Além disso, para Zwy, a animosidade entre portugueses e brasileiros é coisa do passado. “As pessoas são simpáticas ao contrário do que falavam sempre. Os portugueses recebem muito bem e temos vários amigos aqui. A gente viaja pelo país, que é pequeno, e dá pra ver muita coisa e acaba aprendendo a história do país”, conta Zwy, que se diz realizado em Portugal.
Ele afirma que, do Brasil, a saudade é apenas dos amigos, dos lugares pelos quais passou e dos prédios que construiu. No Natal do ano passado, esteve em São Paulo para visitar os parentes e foi novamente assaltado. “Se existia ainda algum resquício de vontade de voltar, não tenho mais nenhuma. A paz que tenho aqui não tem preço”.
Residência temporária
Inicialmente, a autorização de residência temporária tem validade de um ano. Após a primeira renovação, o documento deve ser revalidado a cada dois anos. Após seis anos de residência legal, a pessoa pode solicitar a nacionalidade portuguesa.

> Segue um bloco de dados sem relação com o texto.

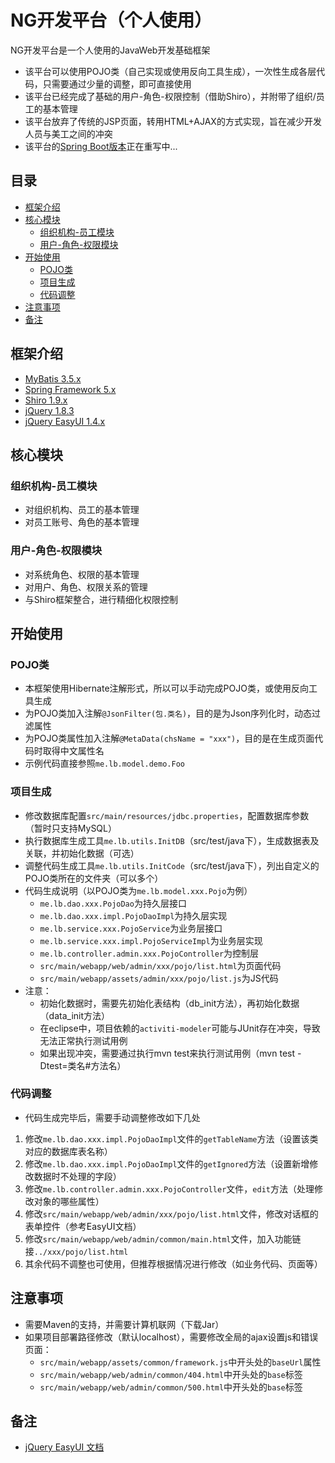 NG开发平台（个人使用）
======
NG开发平台是一个人使用的JavaWeb开发基础框架
* 该平台可以使用POJO类（自己实现或使用反向工具生成），一次性生成各层代码，只需要通过少量的调整，即可直接使用
* 该平台已经完成了基础的用户-角色-权限控制（借助Shiro），并附带了组织/员工的基本管理
* 该平台放弃了传统的JSP页面，转用HTML+AJAX的方式实现，旨在减少开发人员与美工之间的冲突
* 该平台的[Spring Boot版本](https://github.com/tylanbin/platform-ng-springboot/)正在重写中...

## 目录
* [框架介绍](#框架介绍)
* [核心模块](#核心模块)
	* [组织机构-员工模块](#组织机构-员工模块)
	* [用户-角色-权限模块](#用户-角色-权限模块)
* [开始使用](#开始使用)
	* [POJO类](#POJO类)
	* [项目生成](#项目生成)
	* [代码调整](#代码调整)
* [注意事项](#注意事项)
* [备注](#备注)

## 框架介绍
* [MyBatis 3.5.x](http://www.mybatis.org/mybatis-3/zh/)
* [Spring Framework 5.x](http://projects.spring.io/spring-framework/)
* [Shiro 1.9.x](http://shiro.apache.org/)
* [jQuery 1.8.3](http://jquery.com/)
* [jQuery EasyUI 1.4.x](http://www.jeasyui.com/)

## 核心模块
### 组织机构-员工模块
* 对组织机构、员工的基本管理
* 对员工账号、角色的基本管理

### 用户-角色-权限模块
* 对系统角色、权限的基本管理
* 对用户、角色、权限关系的管理
* 与Shiro框架整合，进行精细化权限控制

## 开始使用
### POJO类
* 本框架使用Hibernate注解形式，所以可以手动完成POJO类，或使用反向工具生成
* 为POJO类加入注解`@JsonFilter(包.类名)`，目的是为Json序列化时，动态过滤属性
* 为POJO类属性加入注解`@MetaData(chsName = "xxx")`，目的是在生成页面代码时取得中文属性名
* 示例代码直接参照`me.lb.model.demo.Foo`

### 项目生成
* 修改数据库配置`src/main/resources/jdbc.properties`，配置数据库参数（暂时只支持MySQL）
* 执行数据库生成工具`me.lb.utils.InitDB`（src/test/java下），生成数据表及关联，并初始化数据（可选）
* 调整代码生成工具`me.lb.utils.InitCode`（src/test/java下），列出自定义的POJO类所在的文件夹（可以多个）
* 代码生成说明（以POJO类为`me.lb.model.xxx.Pojo`为例）
	* `me.lb.dao.xxx.PojoDao`为持久层接口
	* `me.lb.dao.xxx.impl.PojoDaoImpl`为持久层实现
	* `me.lb.service.xxx.PojoService`为业务层接口
	* `me.lb.service.xxx.impl.PojoServiceImpl`为业务层实现
	* `me.lb.controller.admin.xxx.PojoController`为控制层
	* `src/main/webapp/web/admin/xxx/pojo/list.html`为页面代码
	* `src/main/webapp/assets/admin/xxx/pojo/list.js`为JS代码
* 注意：
	* 初始化数据时，需要先初始化表结构（db_init方法），再初始化数据（data_init方法）
	* 在eclipse中，项目依赖的`activiti-modeler`可能与JUnit存在冲突，导致无法正常执行测试用例
	* 如果出现冲突，需要通过执行mvn test来执行测试用例（mvn test -Dtest=类名#方法名）

### 代码调整
* 代码生成完毕后，需要手动调整修改如下几处
1. 修改`me.lb.dao.xxx.impl.PojoDaoImpl`文件的`getTableName`方法（设置该类对应的数据库表名称）
2. 修改`me.lb.dao.xxx.impl.PojoDaoImpl`文件的`getIgnored`方法（设置新增修改数据时不处理的字段）
3. 修改`me.lb.controller.admin.xxx.PojoController`文件，`edit`方法（处理修改对象的哪些属性）
4. 修改`src/main/webapp/web/admin/xxx/pojo/list.html`文件，修改对话框的表单控件（参考EasyUI文档）
5. 修改`src/main/webapp/web/admin/common/main.html`文件，加入功能链接`../xxx/pojo/list.html`
6. 其余代码不调整也可使用，但推荐根据情况进行修改（如业务代码、页面等）

## 注意事项
* 需要Maven的支持，并需要计算机联网（下载Jar）
* 如果项目部署路径修改（默认localhost），需要修改全局的ajax设置js和错误页面：
	* `src/main/webapp/assets/common/framework.js`中开头处的`baseUrl`属性
	* `src/main/webapp/web/admin/common/404.html`中开头处的`base`标签
	* `src/main/webapp/web/admin/common/500.html`中开头处的`base`标签

## 备注
* [jQuery EasyUI 文档](http://www.jeasyui.com/documentation/index.php)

Para obter a autorização, é preciso fazer como Lurdes, que deu entrada no pedido ainda no Brasil, no Consulado de Portugal. Há uma série de documentos que são exigidos nessa primeira etapa, como comprovante de rendimentos e certidões negativas da Justiça.
Ao chegar em Portugal, é necessário procurar pelo Serviço de Estrangeiros e Fronteiras (SEF) para apresentar documentação complementar e agendar uma entrevista pessoal.
“O meu processo de obtenção do visto foi um pouco complicado, por problemas de comunicação com o Consulado, mas depois que tive apoio de um escritório de ajuda aos migrantes aqui em Lisboa, tudo ficou mais fácil”, disse Lurdes.
Outros tipos de autorização de residência
É importante ressaltar que há outros tipos de autorização de residência, como a “Autorização de Residência por Investimento”, conhecida como visto gold; a Autorização de Residência Permanente e a Autorização de Residência Não Habitual.
Há ainda diferentes vistos para quem quer residir em Portugal e não tem a cidadania, como os de trabalho ou estudo. Os interessados devem procurar informações específicas sobre os diferentes tipos de visto e as documentações necessárias.
Nacionalidade
Os brasileiros foram os que mais receberam nacionalidade portuguesa no ano de 2016. Neste ano, a nacionalidade lusitana foi concedida a pouco mais de 25 mil pessoas, entre as quais estão 8 mil brasileiros, ou seja, 31% do total.
Entre os brasileiros que adquiriram, em 2016, nacionalidades europeias, 36,3% foram obtidas em Portugal; 27% na Itália e 15,4% na Espanha.